La presidenta Claudia Sheinbaum defendió la integración económica de América del Norte al señalar que la actividad manufacturera en México no elimina puestos de trabajo en Estados Unidos, sino que contribuye a generar nuevos empleos en ambos países.
De acuerdo con la mandataria, cada plaza laboral creada en México está relacionada con la generación de al menos dos empleos en territorio estadounidense, como resultado de la estrecha vinculación de las cadenas productivas.
Sheinbaum explicó que numerosos productos son elaborados mediante procesos que se desarrollan en ambos lados de la frontera, por lo que su fabricación implica intercambio de materiales, tecnología, transporte y servicios.
La presidenta hizo estas declaraciones en el contexto de las discusiones sobre la revisión del Tratado entre México, Estados Unidos y Canadá, así como de las medidas proteccionistas impulsadas desde Washington.
Indicó que el presidente Donald Trump busca recuperar manufactura que durante décadas se trasladó a China, otros países asiáticos, México y Canadá.
No obstante, consideró poco probable que todas esas plantas vuelvan a Estados Unidos, debido a la estructura actual de la producción y a las condiciones laborales necesarias para operar determinados sectores.

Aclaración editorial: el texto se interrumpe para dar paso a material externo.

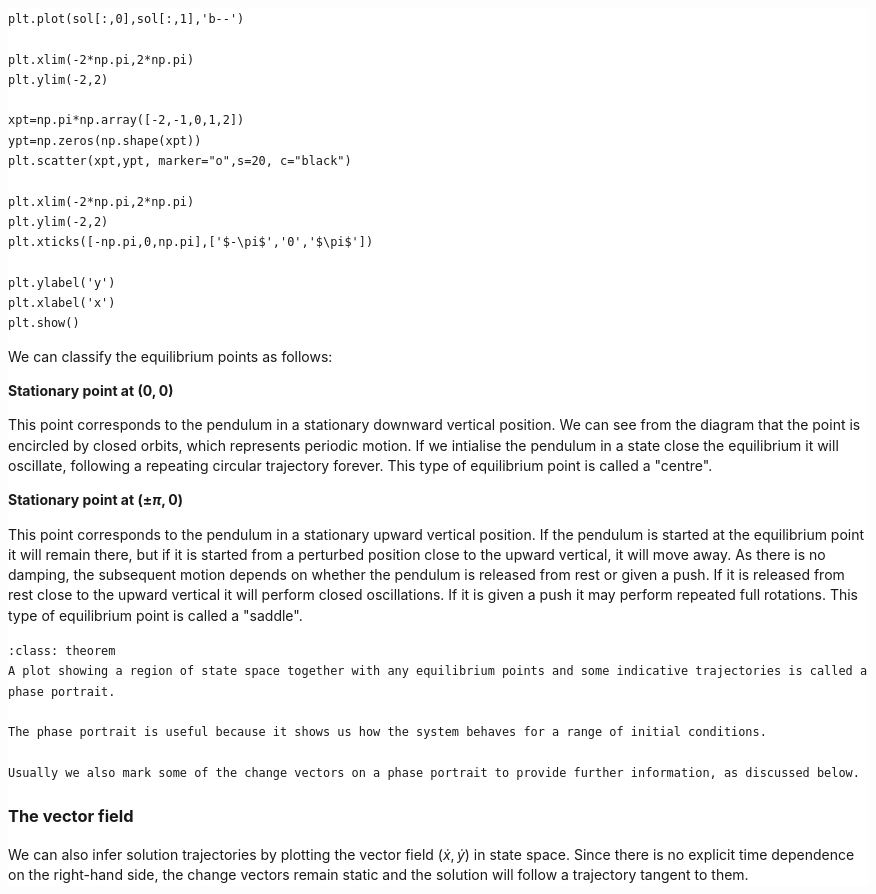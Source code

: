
 ```{code-cell}
plt.plot(sol[:,0],sol[:,1],'b--')

plt.xlim(-2*np.pi,2*np.pi)
plt.ylim(-2,2)

xpt=np.pi*np.array([-2,-1,0,1,2])
ypt=np.zeros(np.shape(xpt))
plt.scatter(xpt,ypt, marker="o",s=20, c="black")

plt.xlim(-2*np.pi,2*np.pi)
plt.ylim(-2,2)
plt.xticks([-np.pi,0,np.pi],['$-\pi$','0','$\pi$'])

plt.ylabel('y')
plt.xlabel('x')
plt.show()

```

We can classify the equilibrium points as follows:

**Stationary point at $(0,0)$**

This point corresponds to the pendulum in a stationary downward vertical position. We can see from the diagram that the point is encircled by closed orbits, which represents periodic motion. If we intialise the pendulum in a state close the equilibrium it will oscillate, following a repeating circular trajectory forever. This type of equilibrium point is called a "centre".

**Stationary point at $(\pm\pi,0)$**

This point corresponds to the pendulum in a stationary upward vertical position. If the pendulum is started at the equilibrium point it will remain there, but if it is started from a perturbed position close to the upward vertical, it will move away. As there is no damping, the subsequent motion depends on whether the pendulum is released from rest or given a push. If it is released from rest close to the upward vertical it will perform closed oscillations. If it is given a push it may perform repeated full rotations. This type of equilibrium point is called a "saddle".

```{admonition} Terminology
:class: theorem
A plot showing a region of state space together with any equilibrium points and some indicative trajectories is called a phase portrait.

The phase portrait is useful because it shows us how the system behaves for a range of initial conditions.

Usually we also mark some of the change vectors on a phase portrait to provide further information, as discussed below.
```

### The vector field

We can also infer solution trajectories by plotting the vector field $(\dot{x},\dot{y})$ in state space. Since there is no explicit time dependence on the right-hand side, the change vectors remain static and the solution will follow a trajectory tangent to them.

Sheinbaum insistió en que México y Estados Unidos deben construir una relación en la que ambas naciones obtengan beneficios y alcancen mayores niveles de bienestar.
También sostuvo que ningún país debería buscar su prosperidad mediante políticas que afecten el empleo, la economía o la estabilidad de su vecino.
Frente a la competencia comercial con China, planteó que una mayor colaboración entre los integrantes de América del Norte permitiría fortalecer su posición en los mercados internacionales.
Aunque evitó anticipar el resultado de las negociaciones del T-MEC, aseguró que su administración trabajará para proteger los intereses económicos y comerciales de México.